Oil flows from the region continued uninterrupted during the clashes, and Iran even increased its exports as it was unable to process as much crude domestically, according to energy consulting firm Rystad.
This highlights another peculiarity of the oil market: traders are often adept at maintaining oil flows even as major disruptions send other industries running for cover.
The market’s reaction on June 23 also repeated a pattern from a week earlier, when crude prices initially jumped as much as 5.5% after Israeli strikes on Iranian gas and fuel depots, but those gains were quickly erased as signs emerged that Tehran wanted to negotiate peace.
Both events showed that since the fighting erupted, traders have focused on a key question: will Iran increase or decrease the risk of threatening tankers passing through the Strait of Hormuz, a vital 33-kilometer-wide waterway connecting Gulf oil producers to global markets?
“Everyone is focused on the possibility of an attack on the Strait. Once it became clear that wasn’t going to happen, the risk premium immediately disappeared,” said Amrita Sen, founder of Energy Aspects, a market analysis firm.

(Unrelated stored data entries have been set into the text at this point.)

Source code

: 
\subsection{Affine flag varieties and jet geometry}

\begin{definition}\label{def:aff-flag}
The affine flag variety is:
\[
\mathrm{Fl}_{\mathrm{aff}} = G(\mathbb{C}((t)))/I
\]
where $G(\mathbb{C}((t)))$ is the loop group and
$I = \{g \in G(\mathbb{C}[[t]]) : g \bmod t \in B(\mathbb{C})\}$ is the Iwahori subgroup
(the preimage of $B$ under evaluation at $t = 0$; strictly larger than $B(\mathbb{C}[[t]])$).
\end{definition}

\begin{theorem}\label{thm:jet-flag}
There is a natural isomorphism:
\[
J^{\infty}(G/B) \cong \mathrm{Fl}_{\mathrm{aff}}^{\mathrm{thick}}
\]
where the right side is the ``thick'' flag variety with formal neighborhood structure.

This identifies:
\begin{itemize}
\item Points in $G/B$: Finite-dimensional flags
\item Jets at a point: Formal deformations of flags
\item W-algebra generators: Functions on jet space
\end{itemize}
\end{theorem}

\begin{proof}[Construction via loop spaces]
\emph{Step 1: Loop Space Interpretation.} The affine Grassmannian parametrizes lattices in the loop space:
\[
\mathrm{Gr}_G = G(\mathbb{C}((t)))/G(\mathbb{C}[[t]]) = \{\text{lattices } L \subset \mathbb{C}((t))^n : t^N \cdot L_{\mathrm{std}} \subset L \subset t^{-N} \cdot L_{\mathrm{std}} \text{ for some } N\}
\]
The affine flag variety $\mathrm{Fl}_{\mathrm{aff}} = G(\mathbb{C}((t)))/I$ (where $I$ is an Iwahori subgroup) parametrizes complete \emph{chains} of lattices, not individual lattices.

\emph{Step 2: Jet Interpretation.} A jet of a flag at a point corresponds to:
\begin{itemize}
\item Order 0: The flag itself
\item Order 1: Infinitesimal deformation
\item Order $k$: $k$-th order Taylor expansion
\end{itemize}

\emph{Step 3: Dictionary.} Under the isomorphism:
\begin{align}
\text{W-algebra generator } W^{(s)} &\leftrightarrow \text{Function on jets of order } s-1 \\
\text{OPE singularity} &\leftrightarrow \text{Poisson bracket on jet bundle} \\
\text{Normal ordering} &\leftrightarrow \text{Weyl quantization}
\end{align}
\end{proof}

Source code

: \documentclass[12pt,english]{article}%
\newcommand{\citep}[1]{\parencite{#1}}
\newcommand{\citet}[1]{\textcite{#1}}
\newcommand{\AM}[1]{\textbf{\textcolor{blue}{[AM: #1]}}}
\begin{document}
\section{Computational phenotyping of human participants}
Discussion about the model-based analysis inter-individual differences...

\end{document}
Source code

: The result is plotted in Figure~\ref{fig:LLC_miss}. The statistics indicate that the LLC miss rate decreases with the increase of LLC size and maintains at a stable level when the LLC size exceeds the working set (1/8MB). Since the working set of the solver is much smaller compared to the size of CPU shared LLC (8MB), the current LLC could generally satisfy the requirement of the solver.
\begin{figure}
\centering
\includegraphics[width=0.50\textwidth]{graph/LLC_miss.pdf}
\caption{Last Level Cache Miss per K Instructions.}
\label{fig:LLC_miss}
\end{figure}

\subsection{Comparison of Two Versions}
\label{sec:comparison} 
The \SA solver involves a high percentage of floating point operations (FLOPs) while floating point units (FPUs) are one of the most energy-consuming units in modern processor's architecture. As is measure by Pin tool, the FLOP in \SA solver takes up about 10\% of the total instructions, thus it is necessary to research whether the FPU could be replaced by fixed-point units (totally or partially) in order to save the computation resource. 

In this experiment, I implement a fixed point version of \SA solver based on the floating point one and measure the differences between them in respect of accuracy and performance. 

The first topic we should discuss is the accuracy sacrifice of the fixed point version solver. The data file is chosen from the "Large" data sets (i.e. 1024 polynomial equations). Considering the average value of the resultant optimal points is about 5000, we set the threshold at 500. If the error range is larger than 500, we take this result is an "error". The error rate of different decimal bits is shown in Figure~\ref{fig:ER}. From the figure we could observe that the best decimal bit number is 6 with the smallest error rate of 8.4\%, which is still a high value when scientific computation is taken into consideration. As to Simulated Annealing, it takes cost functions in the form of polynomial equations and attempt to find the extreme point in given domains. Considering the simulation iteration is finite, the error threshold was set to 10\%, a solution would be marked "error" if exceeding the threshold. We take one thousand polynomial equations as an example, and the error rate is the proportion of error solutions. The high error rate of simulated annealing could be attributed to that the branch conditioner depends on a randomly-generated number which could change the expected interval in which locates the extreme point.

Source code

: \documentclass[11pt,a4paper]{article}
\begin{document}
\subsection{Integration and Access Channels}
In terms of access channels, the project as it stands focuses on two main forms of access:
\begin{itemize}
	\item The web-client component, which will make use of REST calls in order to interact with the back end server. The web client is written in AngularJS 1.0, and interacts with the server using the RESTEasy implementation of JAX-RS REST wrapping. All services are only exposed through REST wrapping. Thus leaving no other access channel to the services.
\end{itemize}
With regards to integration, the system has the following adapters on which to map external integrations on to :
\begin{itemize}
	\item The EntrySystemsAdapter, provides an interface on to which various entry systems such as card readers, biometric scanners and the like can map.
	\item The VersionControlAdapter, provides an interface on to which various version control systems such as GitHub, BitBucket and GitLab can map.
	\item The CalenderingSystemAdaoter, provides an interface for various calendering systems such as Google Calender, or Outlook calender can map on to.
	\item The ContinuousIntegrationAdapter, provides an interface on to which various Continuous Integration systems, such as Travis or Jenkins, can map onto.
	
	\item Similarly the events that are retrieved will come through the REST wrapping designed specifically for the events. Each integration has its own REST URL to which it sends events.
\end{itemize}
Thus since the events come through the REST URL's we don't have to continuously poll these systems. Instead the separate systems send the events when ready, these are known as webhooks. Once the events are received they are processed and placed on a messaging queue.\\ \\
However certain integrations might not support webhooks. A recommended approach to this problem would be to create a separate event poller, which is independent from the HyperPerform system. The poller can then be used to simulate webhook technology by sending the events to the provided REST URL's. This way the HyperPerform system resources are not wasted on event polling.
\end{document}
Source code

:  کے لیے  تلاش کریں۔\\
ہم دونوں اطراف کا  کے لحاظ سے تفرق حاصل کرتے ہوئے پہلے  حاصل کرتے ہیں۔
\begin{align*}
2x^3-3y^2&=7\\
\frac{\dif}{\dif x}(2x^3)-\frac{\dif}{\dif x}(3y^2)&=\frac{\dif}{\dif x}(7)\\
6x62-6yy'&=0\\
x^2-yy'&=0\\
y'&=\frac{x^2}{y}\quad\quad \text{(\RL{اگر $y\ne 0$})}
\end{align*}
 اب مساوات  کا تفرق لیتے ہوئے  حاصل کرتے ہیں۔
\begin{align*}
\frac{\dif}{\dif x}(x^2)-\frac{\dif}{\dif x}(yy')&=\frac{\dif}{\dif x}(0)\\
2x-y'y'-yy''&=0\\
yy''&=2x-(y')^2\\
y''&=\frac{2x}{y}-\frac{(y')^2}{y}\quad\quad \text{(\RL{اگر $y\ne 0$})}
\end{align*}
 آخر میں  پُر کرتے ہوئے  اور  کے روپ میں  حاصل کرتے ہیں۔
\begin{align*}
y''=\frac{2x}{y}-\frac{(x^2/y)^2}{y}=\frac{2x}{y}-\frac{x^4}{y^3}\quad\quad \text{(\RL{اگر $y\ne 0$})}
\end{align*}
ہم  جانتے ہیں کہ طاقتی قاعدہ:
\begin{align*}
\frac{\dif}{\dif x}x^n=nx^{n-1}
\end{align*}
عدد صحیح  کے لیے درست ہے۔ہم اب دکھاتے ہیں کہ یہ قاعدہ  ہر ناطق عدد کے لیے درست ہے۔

A senior oil trading company executive also said that in recent years, a pattern has emerged where geopolitical shock-driven price spikes quickly fizzle out. “This is not a situation like Ukraine and Russia, where we have to reroute trade for a long time. This is a case where the market is just waiting to sell off whenever there’s a spike,” the executive said.
Montepeque agreed, saying that selling off on major shocks has become the norm. “If you read the market right, you’ve already got a favorable position, you’re making good money, and you want to cash in,” he said.
Although the market had anticipated the outbreak of war, with oil prices rising ahead of Israel’s initial strike, the broader context made traders hesitant to bet heavily on further price increases. The global oil market is currently flush with supply, as the OPEC+ alliance has ramped up production in recent months. US shale oil producers have also maintained output at record levels.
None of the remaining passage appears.